• _TASK ITEM_
When you have gone through the records, report how many lines include "return", giving the number and nothing more.

• _SOURCE INFORMATION_
::::::
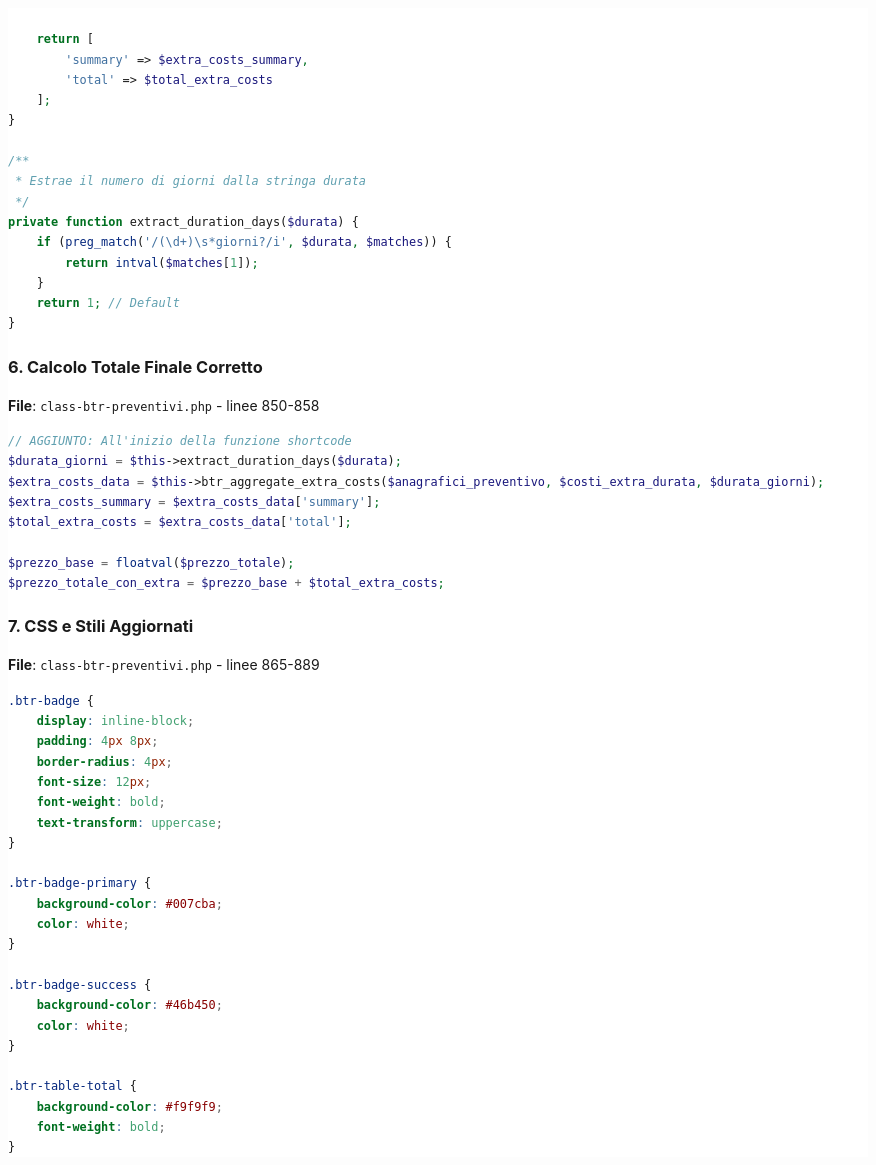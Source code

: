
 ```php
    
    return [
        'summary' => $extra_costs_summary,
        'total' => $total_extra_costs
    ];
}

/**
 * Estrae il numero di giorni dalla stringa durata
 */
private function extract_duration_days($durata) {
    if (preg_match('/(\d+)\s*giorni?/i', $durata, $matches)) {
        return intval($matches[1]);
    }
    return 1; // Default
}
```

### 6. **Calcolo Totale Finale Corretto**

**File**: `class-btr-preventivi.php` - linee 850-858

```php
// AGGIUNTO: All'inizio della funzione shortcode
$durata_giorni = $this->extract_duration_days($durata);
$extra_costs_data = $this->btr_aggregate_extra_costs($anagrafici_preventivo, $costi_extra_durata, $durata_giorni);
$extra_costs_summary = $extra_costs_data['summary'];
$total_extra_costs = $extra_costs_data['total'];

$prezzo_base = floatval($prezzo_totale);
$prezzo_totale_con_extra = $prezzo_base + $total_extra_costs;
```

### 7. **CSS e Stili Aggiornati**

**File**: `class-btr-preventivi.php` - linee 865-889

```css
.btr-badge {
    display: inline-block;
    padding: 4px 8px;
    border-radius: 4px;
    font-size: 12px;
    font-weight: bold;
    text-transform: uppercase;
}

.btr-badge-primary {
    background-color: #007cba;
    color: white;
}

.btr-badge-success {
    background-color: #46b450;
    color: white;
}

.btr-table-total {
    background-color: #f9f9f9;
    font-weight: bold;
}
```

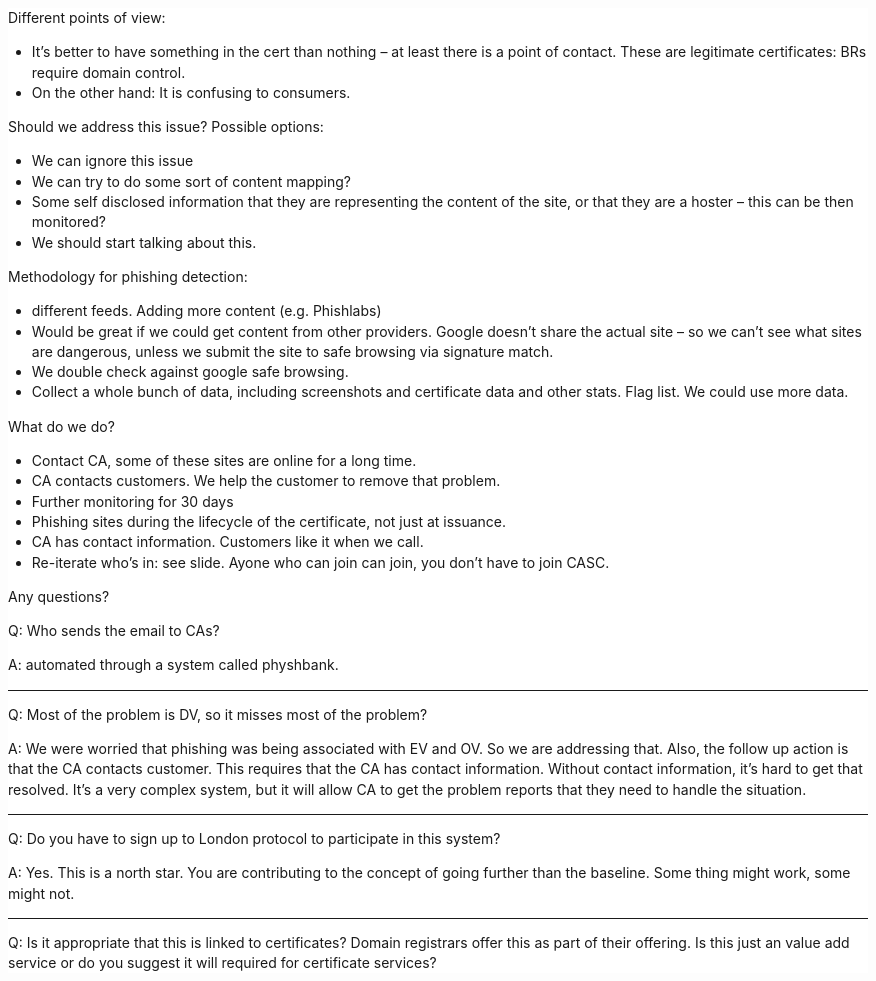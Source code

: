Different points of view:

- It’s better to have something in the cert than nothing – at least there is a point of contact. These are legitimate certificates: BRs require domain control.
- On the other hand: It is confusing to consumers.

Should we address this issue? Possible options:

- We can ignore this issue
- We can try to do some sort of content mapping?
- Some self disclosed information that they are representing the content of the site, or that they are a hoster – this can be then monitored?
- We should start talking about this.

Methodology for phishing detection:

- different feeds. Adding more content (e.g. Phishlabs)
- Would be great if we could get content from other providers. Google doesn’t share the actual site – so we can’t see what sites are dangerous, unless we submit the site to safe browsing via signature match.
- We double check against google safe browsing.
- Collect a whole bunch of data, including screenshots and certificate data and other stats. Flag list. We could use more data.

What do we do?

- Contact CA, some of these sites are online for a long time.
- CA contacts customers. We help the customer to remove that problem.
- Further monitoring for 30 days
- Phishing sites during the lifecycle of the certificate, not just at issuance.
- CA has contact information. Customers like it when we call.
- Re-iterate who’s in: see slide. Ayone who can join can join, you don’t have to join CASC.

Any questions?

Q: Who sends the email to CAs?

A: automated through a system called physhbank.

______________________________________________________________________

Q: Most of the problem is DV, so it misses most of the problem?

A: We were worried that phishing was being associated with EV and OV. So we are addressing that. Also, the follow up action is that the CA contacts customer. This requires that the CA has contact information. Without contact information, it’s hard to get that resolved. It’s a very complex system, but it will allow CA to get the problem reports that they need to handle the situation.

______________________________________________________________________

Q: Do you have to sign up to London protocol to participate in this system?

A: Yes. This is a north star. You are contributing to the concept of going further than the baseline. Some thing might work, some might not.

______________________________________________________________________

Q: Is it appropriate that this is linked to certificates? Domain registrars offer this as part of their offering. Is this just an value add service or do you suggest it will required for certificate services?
::::::
• _FINISHED EXERCISE_
3